-------- Entries shown --------

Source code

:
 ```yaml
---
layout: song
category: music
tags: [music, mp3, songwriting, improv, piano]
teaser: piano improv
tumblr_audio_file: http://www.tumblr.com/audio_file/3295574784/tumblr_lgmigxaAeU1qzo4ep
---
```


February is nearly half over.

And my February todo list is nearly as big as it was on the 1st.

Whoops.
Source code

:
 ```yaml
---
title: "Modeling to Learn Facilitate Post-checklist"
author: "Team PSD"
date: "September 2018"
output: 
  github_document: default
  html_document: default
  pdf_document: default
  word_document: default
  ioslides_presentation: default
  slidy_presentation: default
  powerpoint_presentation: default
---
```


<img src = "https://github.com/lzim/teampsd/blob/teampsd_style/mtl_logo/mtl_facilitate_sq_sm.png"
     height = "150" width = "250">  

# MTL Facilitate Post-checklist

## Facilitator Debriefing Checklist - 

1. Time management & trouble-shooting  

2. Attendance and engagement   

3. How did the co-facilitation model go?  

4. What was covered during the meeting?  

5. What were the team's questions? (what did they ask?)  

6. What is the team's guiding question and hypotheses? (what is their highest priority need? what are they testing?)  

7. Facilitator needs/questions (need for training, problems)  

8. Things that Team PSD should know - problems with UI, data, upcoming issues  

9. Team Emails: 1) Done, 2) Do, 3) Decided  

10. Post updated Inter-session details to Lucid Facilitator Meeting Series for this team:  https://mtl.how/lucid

--------

● Aim of the exercise
Which lines of the listing contain the string "they"? Copy each of them.

● Exercise solution
5. What were the team's questions? (what did they ask?)  
6. What is the team's guiding question and hypotheses? (what is their highest priority need? what are they testing?)  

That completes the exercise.